Dataset versioning via API • quartzbio.edp

Dataset Activity

Dataset activity includes any operation that imports, transforms, exports, or copies dataset data. Users can view a dataset’s activity via the API or in the EDP UI by visiting the Activity tab of a dataset.

Example: Check for any Activity

This example is a fast way to check for any activity on a dataset.

status <- paste("running", "queued", "pending", sep = ",")
tasks <- Task.all(target_object_id = "<DATASET ID>", status = status, limit = 1)$total
if (tasks) {
  # Active tasks
} else {
  # Dataset is idle
}

Example: Wait for an Idle Dataset

Some use cases may require waiting until a dataset is idle. A dataset is idle when there are no longer any task operations that are queued, pending, or running.

This can be done synchronously using the follow parameter. This parameter continually loops through all dataset activity until the dataset is idle.

The function sleeps for 3 seconds in between each check for activity.

Dataset.activity("<DATASET ID>", follow = TRUE)

Reverting Datasets

Overview

Dataset commits are the backbone of EDP’s datastore and represent a change log of modifications to a dataset.
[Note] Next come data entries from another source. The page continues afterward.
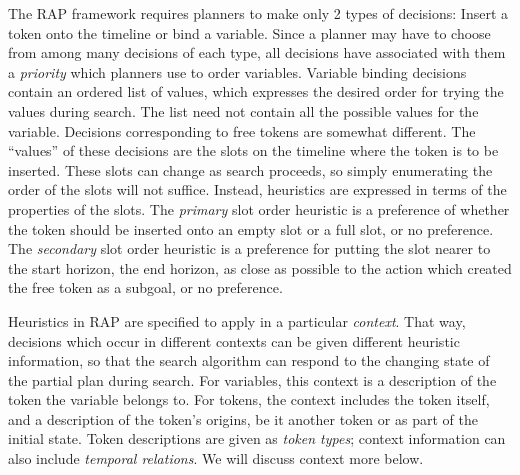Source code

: The RAP framework requires planners to make only 2 types of decisions:
Insert a token onto the timeline or bind a variable.  Since a planner
may have to choose from among many decisions of each type, all
decisions have associated with them a {\em priority} which planners use
to order variables.  Variable binding decisions contain an ordered
list of values, which expresses the desired order for trying the
values during search.  The list need not contain all the possible
values for the variable.  Decisions corresponding to free tokens
are somewhat different.  The ``values'' of these decisions are the
slots on the timeline where the token is to be inserted.  These slots
can change as search proceeds, so simply enumerating the order of the
slots will not suffice.  Instead, heuristics are expressed in terms of the
properties of the slots.  The {\em primary} slot order heuristic is a
preference of whether the token should be inserted onto an empty slot
or a full slot, or no preference.  The {\em secondary} slot order heuristic
is a preference for putting the slot nearer to the start horizon, the end
horizon, as close as possible to the action which created the free token
as a subgoal, or no preference.  


Heuristics in RAP are specified to apply in a particular {\em
context}.  That way, decisions which occur in different contexts can
be given different heuristic information, so that the search algorithm
can respond to the changing state of the partial plan during search.
For variables, this context is a description of the token the variable
belongs to.  For tokens, the context includes the token itself, and a
description of the token's origins, be it another token or as part of
the initial state.  Token descriptions are given as {\em token types};
context information can also include {\em temporal relations}.  We
will discuss context more below.

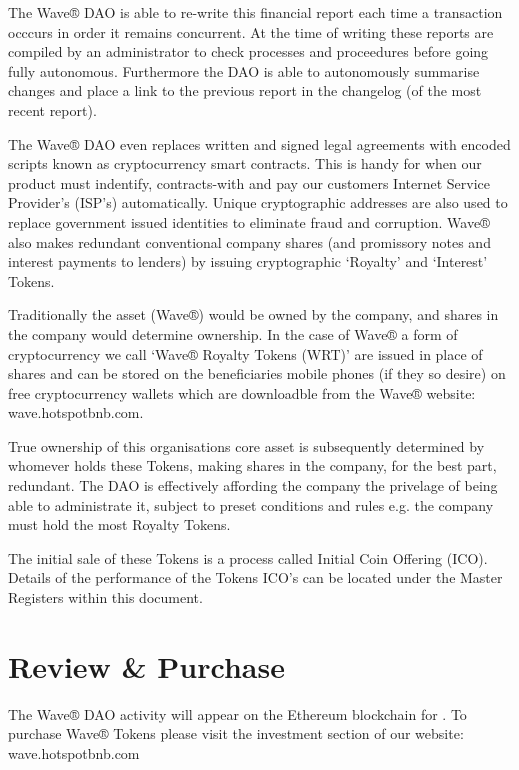 \documentclass[letterpaper,10pt,openany,oneside,english]{sphinxmanual}
\begin{document}
\noindent{}

The Wave® DAO is able to re-write this financial report each time a transaction occcurs in order it remains concurrent.
At the time of writing these reports are compiled by an administrator to check processes and proceedures before going fully autonomous.
Furthermore the DAO is able to autonomously summarise changes and place a link to the previous report in the changelog (of the most recent report).

The Wave® DAO even replaces written and signed legal agreements with encoded scripts known as cryptocurrency smart contracts.
This is handy for when our product must indentify, contracts-with and pay our customers Internet Service Provider’s (ISP’s) automatically.
Unique cryptographic addresses are also used to replace government issued identities to eliminate fraud and corruption.
Wave® also makes redundant conventional company shares (and promissory notes and interest payments to lenders) by issuing cryptographic ‘Royalty’ and ‘Interest’ Tokens.

Traditionally the asset (Wave®) would be owned by the company, and shares in the company would determine ownership.
In the case of Wave® a form of cryptocurrency we call ‘Wave® Royalty Tokens (WRT)’ are issued in place of shares and can be stored on the beneficiaries mobile phones (if they so desire) on free cryptocurrency wallets which are downloadble from the Wave®  website: wave.hotspotbnb.com.

True ownership of this organisations core asset is subsequently determined by whomever holds these Tokens, making shares in the company, for the best part, redundant.
The DAO is effectively affording the company the privelage of being able to administrate it, subject to preset conditions and rules e.g. the company must hold the most Royalty Tokens.

The initial sale of these Tokens is a process called Initial Coin Offering (ICO).
Details of the performance of the Tokens ICO’s can be located under the Master Registers within this document.


\section{Review \& Purchase}
\label{\detokenize{introduction:review-purchase}}
The Wave® DAO activity will appear on the Ethereum blockchain for .
To purchase Wave® Tokens please visit the investment section of our website: wave.hotspotbnb.com
\end{document}
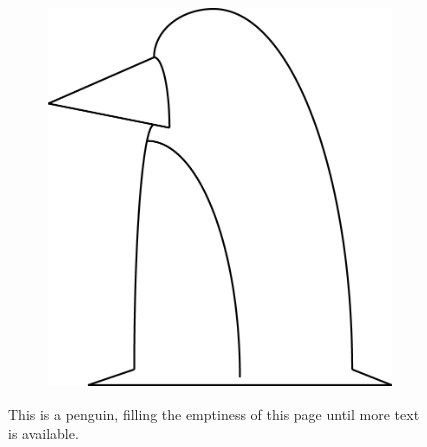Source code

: \begin{figure}[h]
\centering
\begin{subfigure}[b]{0.8\textwidth}
                \includegraphics[width=\textwidth]{penguin}
\end{subfigure}
\caption{This is a penguin, filling the emptiness of this page until more text is available.}
\label{penguin}
\end{figure}


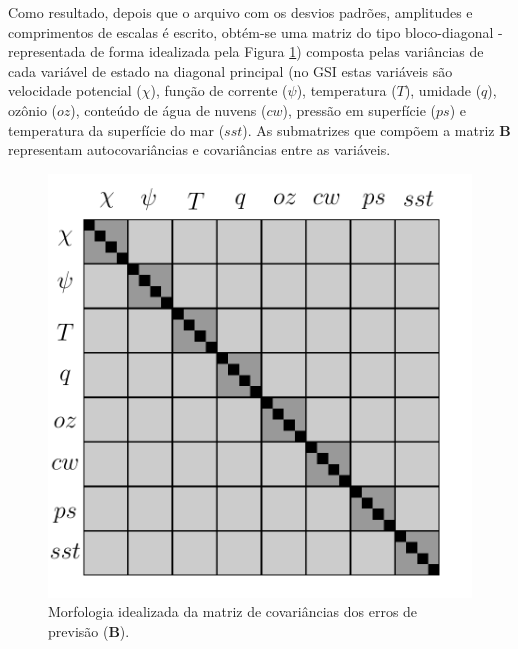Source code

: Como resultado, depois que o arquivo com os desvios padrões, amplitudes e comprimentos de escalas é escrito, obtém-se uma matriz do tipo bloco-diagonal - representada de forma idealizada pela Figura \ref{fig:1}) composta pelas variâncias de cada variável de estado na diagonal principal (no GSI estas variáveis são velocidade potencial ($\chi$), função de corrente ($\psi$), temperatura ($T$), umidade ($q$), ozônio ($oz$), conteúdo de água de nuvens ($cw$), pressão em superfície ($ps$) e temperatura da superfície do mar ($sst$). As submatrizes que compõem a matriz $\mathbf{B}$ representam autocovariâncias e covariâncias entre as variáveis.

\begin{figure}[H]
\caption{Morfologia idealizada da matriz de covariâncias dos erros de previsão ($\mathbf{B}$).}
\vspace{2mm}
\begin{center}
\includegraphics[scale=0.5]{./figs/cap3/matriz_B-new.pdf} 
\end{center}
 \vspace{2mm}
\label{fig:1}
\end{figure}

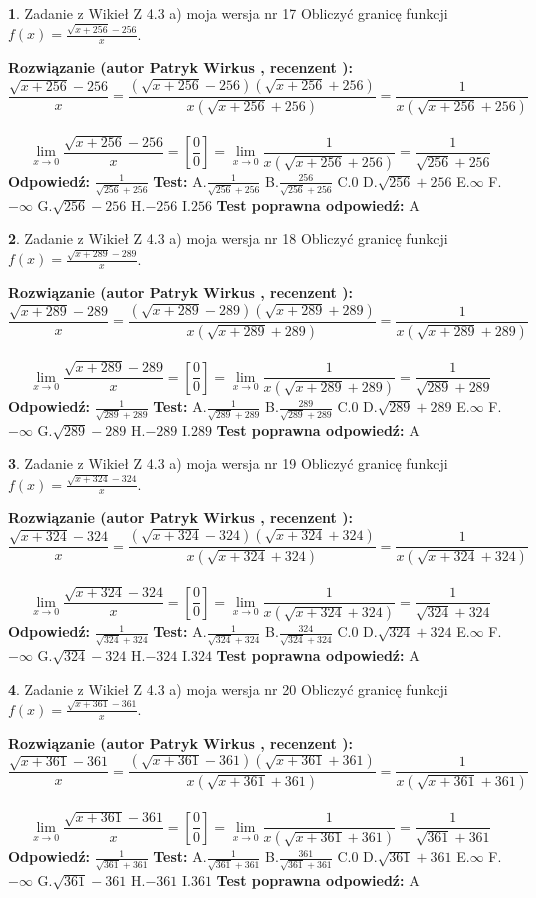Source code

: \documentclass[12pt, a4paper]{article}
\theoremstyle{definition} %
\newtheorem{zad}{}
\newcommand{\zadStart}[1]{\begin{zad}#1\newline}
\newcommand{\zadStop}{\end{zad}}
\newcommand{\rozwStart}[2]{\noindent \textbf{Rozwiązanie (autor #1 , recenzent #2): }\newline}
\newcommand{\rozwStop}{\newline}
\newcommand{\odpStart}{\noindent \textbf{Odpowiedź:}\newline}
\newcommand{\odpStop}{\newline}
\newcommand{\testStart}{\noindent \textbf{Test:}\newline}
\newcommand{\testStop}{\newline}
\newcommand{\kluczStart}{\noindent \textbf{Test poprawna odpowiedź:}\newline}
\newcommand{\kluczStop}{\newline}
\begin{document}
\zadStart{Zadanie z Wikieł Z 4.3 a) moja wersja nr 17}
Obliczyć granicę funkcji $f(x)=\frac{\sqrt{x+256}-256}{x}$.
\zadStop
\rozwStart{Patryk Wirkus}{}
$$\frac{\sqrt{x+256}-256}{x}=\frac{(\sqrt{x+256}-256)(\sqrt{x+256}+256)}{x(\sqrt{x+256}+256)}=\frac{1}{x(\sqrt{x+256}+256)}$$
\\
$$\lim\limits_{x\to0}\frac{\sqrt{x+256}-256}{x}=[\frac{0}{0}]=
\lim\limits_{x\to0}\frac{1}{x(\sqrt{x+256}+256)} = \frac{1}{\sqrt{256}+256}$$
\rozwStop
\odpStart
$\frac{1}{\sqrt{256}+256}$
\odpStop
\testStart
A.$\frac{1}{\sqrt{256}+256}$
B.$\frac{256}{\sqrt{256}+256}$
C.$0$
D.$\sqrt{256}+256$
E.$\infty$
F.$-\infty$
G.$\sqrt{256}-256$
H.$-256$
I.$256$
\testStop
\kluczStart
A
\kluczStop



\zadStart{Zadanie z Wikieł Z 4.3 a) moja wersja nr 18}
Obliczyć granicę funkcji $f(x)=\frac{\sqrt{x+289}-289}{x}$.
\zadStop
\rozwStart{Patryk Wirkus}{}
$$\frac{\sqrt{x+289}-289}{x}=\frac{(\sqrt{x+289}-289)(\sqrt{x+289}+289)}{x(\sqrt{x+289}+289)}=\frac{1}{x(\sqrt{x+289}+289)}$$
\\
$$\lim\limits_{x\to0}\frac{\sqrt{x+289}-289}{x}=[\frac{0}{0}]=
\lim\limits_{x\to0}\frac{1}{x(\sqrt{x+289}+289)} = \frac{1}{\sqrt{289}+289}$$
\rozwStop
\odpStart
$\frac{1}{\sqrt{289}+289}$
\odpStop
\testStart
A.$\frac{1}{\sqrt{289}+289}$
B.$\frac{289}{\sqrt{289}+289}$
C.$0$
D.$\sqrt{289}+289$
E.$\infty$
F.$-\infty$
G.$\sqrt{289}-289$
H.$-289$
I.$289$
\testStop
\kluczStart
A
\kluczStop



\zadStart{Zadanie z Wikieł Z 4.3 a) moja wersja nr 19}
Obliczyć granicę funkcji $f(x)=\frac{\sqrt{x+324}-324}{x}$.
\zadStop
\rozwStart{Patryk Wirkus}{}
$$\frac{\sqrt{x+324}-324}{x}=\frac{(\sqrt{x+324}-324)(\sqrt{x+324}+324)}{x(\sqrt{x+324}+324)}=\frac{1}{x(\sqrt{x+324}+324)}$$
\\
$$\lim\limits_{x\to0}\frac{\sqrt{x+324}-324}{x}=[\frac{0}{0}]=
\lim\limits_{x\to0}\frac{1}{x(\sqrt{x+324}+324)} = \frac{1}{\sqrt{324}+324}$$
\rozwStop
\odpStart
$\frac{1}{\sqrt{324}+324}$
\odpStop
\testStart
A.$\frac{1}{\sqrt{324}+324}$
B.$\frac{324}{\sqrt{324}+324}$
C.$0$
D.$\sqrt{324}+324$
E.$\infty$
F.$-\infty$
G.$\sqrt{324}-324$
H.$-324$
I.$324$
\testStop
\kluczStart
A
\kluczStop



\zadStart{Zadanie z Wikieł Z 4.3 a) moja wersja nr 20}
Obliczyć granicę funkcji $f(x)=\frac{\sqrt{x+361}-361}{x}$.
\zadStop
\rozwStart{Patryk Wirkus}{}
$$\frac{\sqrt{x+361}-361}{x}=\frac{(\sqrt{x+361}-361)(\sqrt{x+361}+361)}{x(\sqrt{x+361}+361)}=\frac{1}{x(\sqrt{x+361}+361)}$$
\\
$$\lim\limits_{x\to0}\frac{\sqrt{x+361}-361}{x}=[\frac{0}{0}]=
\lim\limits_{x\to0}\frac{1}{x(\sqrt{x+361}+361)} = \frac{1}{\sqrt{361}+361}$$
\rozwStop
\odpStart
$\frac{1}{\sqrt{361}+361}$
\odpStop
\testStart
A.$\frac{1}{\sqrt{361}+361}$
B.$\frac{361}{\sqrt{361}+361}$
C.$0$
D.$\sqrt{361}+361$
E.$\infty$
F.$-\infty$
G.$\sqrt{361}-361$
H.$-361$
I.$361$
\testStop
\kluczStart
A
\kluczStop
\end{document}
A dataset commit represents all changes made to the target dataset by the import/migration/delete process.

All of these changes can be reverted by creating a rollback commit. All commits can be reverted. A rollback commit will restore the dataset to its state before the commit was made.

The parent commit of a rollback commit is the commit to be reverted.

Rollbacks

A rollback commit represents a revert of a commit. The rollback commit will do different things depending on the mode of the parent commit. It may delete records, index a rollback file, or both.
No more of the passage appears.